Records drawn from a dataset
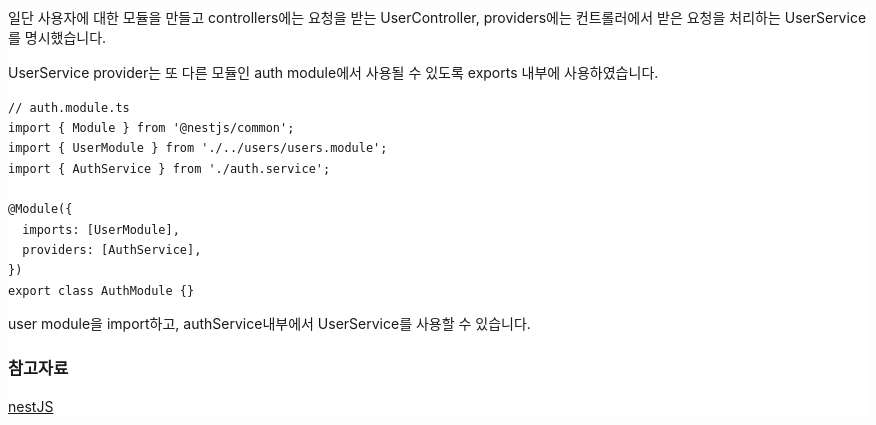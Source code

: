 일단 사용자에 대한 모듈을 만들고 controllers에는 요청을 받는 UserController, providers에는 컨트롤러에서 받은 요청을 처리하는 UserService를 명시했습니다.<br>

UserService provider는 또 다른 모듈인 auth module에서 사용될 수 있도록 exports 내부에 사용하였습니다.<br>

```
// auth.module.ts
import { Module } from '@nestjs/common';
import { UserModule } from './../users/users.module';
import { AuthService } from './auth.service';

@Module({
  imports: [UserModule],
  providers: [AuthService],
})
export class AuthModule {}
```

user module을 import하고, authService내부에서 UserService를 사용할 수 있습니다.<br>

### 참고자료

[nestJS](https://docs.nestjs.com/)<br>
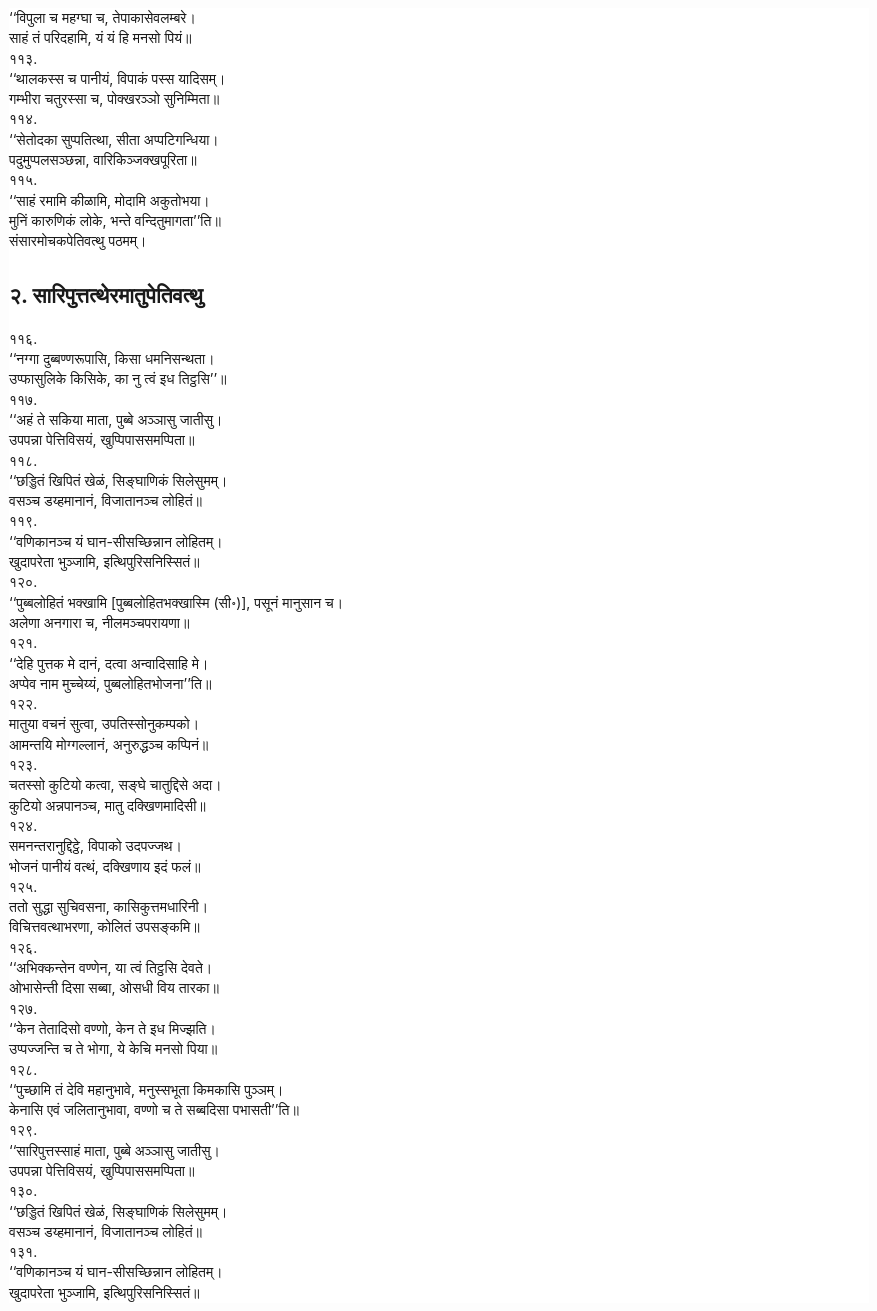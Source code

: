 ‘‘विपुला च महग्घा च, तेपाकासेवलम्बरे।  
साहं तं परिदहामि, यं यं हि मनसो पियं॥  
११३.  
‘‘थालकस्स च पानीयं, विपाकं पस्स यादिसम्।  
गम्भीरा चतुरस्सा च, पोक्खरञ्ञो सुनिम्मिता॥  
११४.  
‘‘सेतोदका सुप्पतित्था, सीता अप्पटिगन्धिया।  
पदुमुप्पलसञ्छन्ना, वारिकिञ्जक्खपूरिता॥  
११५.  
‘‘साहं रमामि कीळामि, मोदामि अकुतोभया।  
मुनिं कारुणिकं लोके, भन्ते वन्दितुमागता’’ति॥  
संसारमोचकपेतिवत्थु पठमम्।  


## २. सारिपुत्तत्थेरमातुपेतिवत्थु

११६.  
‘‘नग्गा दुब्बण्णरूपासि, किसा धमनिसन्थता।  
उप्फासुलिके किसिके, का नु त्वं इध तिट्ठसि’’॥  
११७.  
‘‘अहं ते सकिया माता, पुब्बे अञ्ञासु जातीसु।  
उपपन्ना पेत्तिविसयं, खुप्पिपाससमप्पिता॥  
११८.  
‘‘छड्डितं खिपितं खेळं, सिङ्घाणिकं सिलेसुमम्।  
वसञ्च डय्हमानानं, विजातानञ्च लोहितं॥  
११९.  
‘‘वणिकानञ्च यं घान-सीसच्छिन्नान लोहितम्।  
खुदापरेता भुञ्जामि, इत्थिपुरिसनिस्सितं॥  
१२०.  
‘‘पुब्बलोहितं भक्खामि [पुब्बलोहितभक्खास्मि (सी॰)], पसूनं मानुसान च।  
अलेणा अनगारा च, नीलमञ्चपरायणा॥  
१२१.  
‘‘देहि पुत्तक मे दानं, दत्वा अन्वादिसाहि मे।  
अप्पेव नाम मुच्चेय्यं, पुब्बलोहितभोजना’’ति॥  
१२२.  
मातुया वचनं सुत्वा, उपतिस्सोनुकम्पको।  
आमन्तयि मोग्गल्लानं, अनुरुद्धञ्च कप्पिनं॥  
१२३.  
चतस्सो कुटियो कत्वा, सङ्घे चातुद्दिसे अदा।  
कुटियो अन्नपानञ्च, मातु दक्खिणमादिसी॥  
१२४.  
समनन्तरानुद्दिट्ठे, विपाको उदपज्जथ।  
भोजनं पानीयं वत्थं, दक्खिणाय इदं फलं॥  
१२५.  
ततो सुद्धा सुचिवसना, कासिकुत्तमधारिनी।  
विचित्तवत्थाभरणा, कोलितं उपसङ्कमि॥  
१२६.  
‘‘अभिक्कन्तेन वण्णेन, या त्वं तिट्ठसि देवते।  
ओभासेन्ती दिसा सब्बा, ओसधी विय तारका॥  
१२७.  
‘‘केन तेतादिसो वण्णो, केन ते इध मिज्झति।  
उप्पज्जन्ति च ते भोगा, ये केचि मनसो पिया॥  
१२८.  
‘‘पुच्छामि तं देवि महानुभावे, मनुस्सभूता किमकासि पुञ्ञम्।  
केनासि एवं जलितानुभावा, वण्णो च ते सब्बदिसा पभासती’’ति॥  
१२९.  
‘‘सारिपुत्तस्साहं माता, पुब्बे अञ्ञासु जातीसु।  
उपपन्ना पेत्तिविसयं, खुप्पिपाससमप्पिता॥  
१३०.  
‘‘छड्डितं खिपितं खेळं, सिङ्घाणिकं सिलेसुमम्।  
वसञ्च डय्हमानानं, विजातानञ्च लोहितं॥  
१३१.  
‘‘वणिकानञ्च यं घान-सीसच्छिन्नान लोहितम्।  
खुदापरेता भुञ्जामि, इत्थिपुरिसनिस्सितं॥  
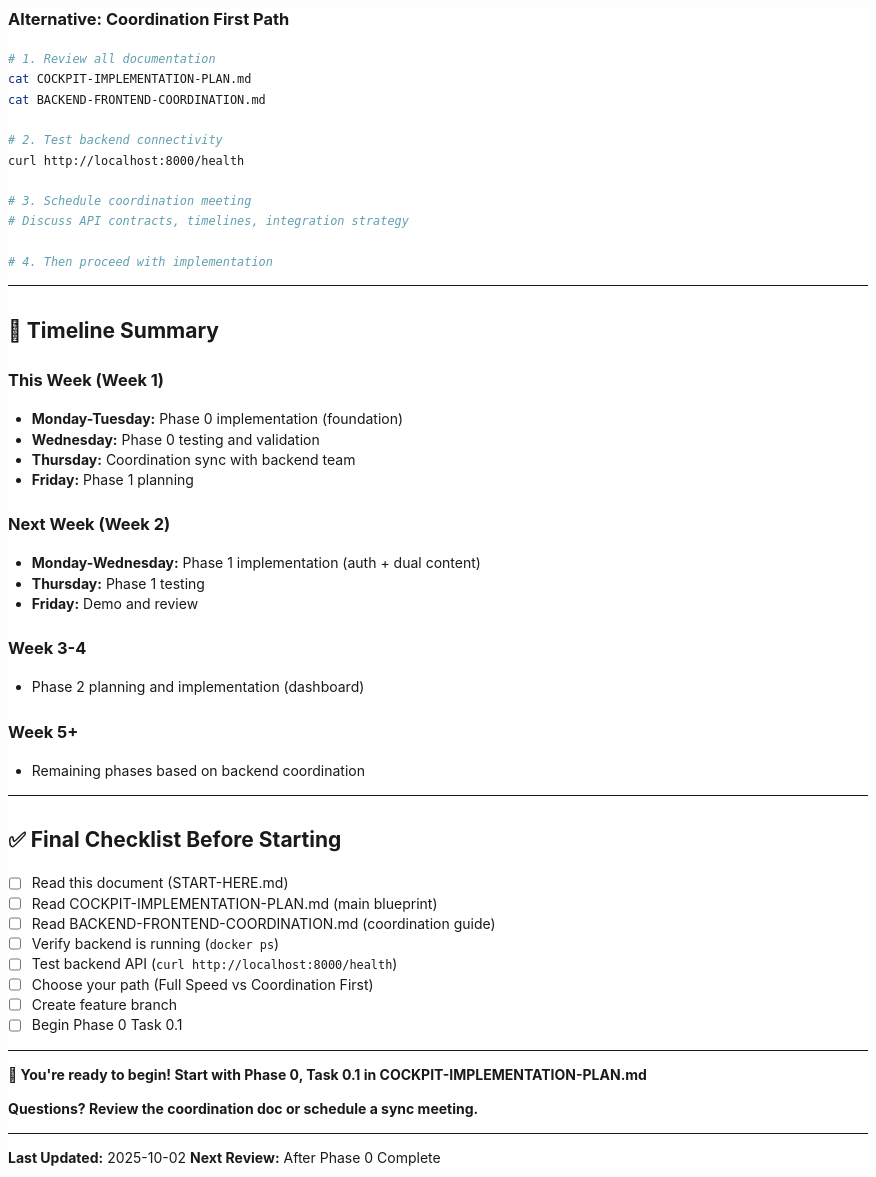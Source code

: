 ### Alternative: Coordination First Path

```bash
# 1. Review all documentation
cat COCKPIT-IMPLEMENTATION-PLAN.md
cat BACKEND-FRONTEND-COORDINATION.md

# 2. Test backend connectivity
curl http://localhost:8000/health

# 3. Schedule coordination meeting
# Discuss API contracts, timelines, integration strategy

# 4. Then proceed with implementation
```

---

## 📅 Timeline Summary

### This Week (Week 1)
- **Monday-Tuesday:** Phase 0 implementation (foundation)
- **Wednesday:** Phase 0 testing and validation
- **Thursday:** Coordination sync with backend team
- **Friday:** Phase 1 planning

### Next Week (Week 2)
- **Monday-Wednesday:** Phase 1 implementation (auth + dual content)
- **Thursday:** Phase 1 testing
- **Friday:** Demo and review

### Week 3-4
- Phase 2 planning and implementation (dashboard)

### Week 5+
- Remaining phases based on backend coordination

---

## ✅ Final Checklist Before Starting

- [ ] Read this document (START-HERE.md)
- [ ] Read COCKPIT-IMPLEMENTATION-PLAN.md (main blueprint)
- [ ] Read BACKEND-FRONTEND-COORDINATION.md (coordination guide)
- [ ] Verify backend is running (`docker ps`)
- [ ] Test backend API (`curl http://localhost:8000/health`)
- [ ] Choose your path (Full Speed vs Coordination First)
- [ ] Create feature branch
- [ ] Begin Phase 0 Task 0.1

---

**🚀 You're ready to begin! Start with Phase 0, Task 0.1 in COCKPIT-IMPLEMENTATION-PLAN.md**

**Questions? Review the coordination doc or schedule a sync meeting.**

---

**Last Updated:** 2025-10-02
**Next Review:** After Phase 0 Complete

EXERCISE AIM:
Restate, exactly as they appear, the line with "त्वं तिट्ठसि देवते।" and all the lines after it up to the end of the data above; images do not belong in the copy.

SOLUTION TO THIS EXERCISE:
‘‘अभिक्कन्तेन वण्णेन, या त्वं तिट्ठसि देवते।  
ओभासेन्ती दिसा सब्बा, ओसधी विय तारका॥  
१२७.  
‘‘केन तेतादिसो वण्णो, केन ते इध मिज्झति।  
उप्पज्जन्ति च ते भोगा, ये केचि मनसो पिया॥  
१२८.  
‘‘पुच्छामि तं देवि महानुभावे, मनुस्सभूता किमकासि पुञ्ञम्।  
केनासि एवं जलितानुभावा, वण्णो च ते सब्बदिसा पभासती’’ति॥  
१२९.  
‘‘सारिपुत्तस्साहं माता, पुब्बे अञ्ञासु जातीसु।  
उपपन्ना पेत्तिविसयं, खुप्पिपाससमप्पिता॥  
१३०.  
‘‘छड्डितं खिपितं खेळं, सिङ्घाणिकं सिलेसुमम्।  
वसञ्च डय्हमानानं, विजातानञ्च लोहितं॥  
१३१.  
‘‘वणिकानञ्च यं घान-सीसच्छिन्नान लोहितम्।  
खुदापरेता भुञ्जामि, इत्थिपुरिसनिस्सितं॥  
Source code

: ### Alternative: Coordination First Path

```bash
# 1. Review all documentation
cat COCKPIT-IMPLEMENTATION-PLAN.md
cat BACKEND-FRONTEND-COORDINATION.md

# 2. Test backend connectivity
curl http://localhost:8000/health

# 3. Schedule coordination meeting
# Discuss API contracts, timelines, integration strategy

# 4. Then proceed with implementation
```

---

## 📅 Timeline Summary

### This Week (Week 1)
- **Monday-Tuesday:** Phase 0 implementation (foundation)
- **Wednesday:** Phase 0 testing and validation
- **Thursday:** Coordination sync with backend team
- **Friday:** Phase 1 planning

### Next Week (Week 2)
- **Monday-Wednesday:** Phase 1 implementation (auth + dual content)
- **Thursday:** Phase 1 testing
- **Friday:** Demo and review

### Week 3-4
- Phase 2 planning and implementation (dashboard)

### Week 5+
- Remaining phases based on backend coordination

---

## ✅ Final Checklist Before Starting

- [ ] Read this document (START-HERE.md)
- [ ] Read COCKPIT-IMPLEMENTATION-PLAN.md (main blueprint)
- [ ] Read BACKEND-FRONTEND-COORDINATION.md (coordination guide)
- [ ] Verify backend is running (`docker ps`)
- [ ] Test backend API (`curl http://localhost:8000/health`)
- [ ] Choose your path (Full Speed vs Coordination First)
- [ ] Create feature branch
- [ ] Begin Phase 0 Task 0.1

---

**🚀 You're ready to begin! Start with Phase 0, Task 0.1 in COCKPIT-IMPLEMENTATION-PLAN.md**

**Questions? Review the coordination doc or schedule a sync meeting.**

---

**Last Updated:** 2025-10-02
**Next Review:** After Phase 0 Complete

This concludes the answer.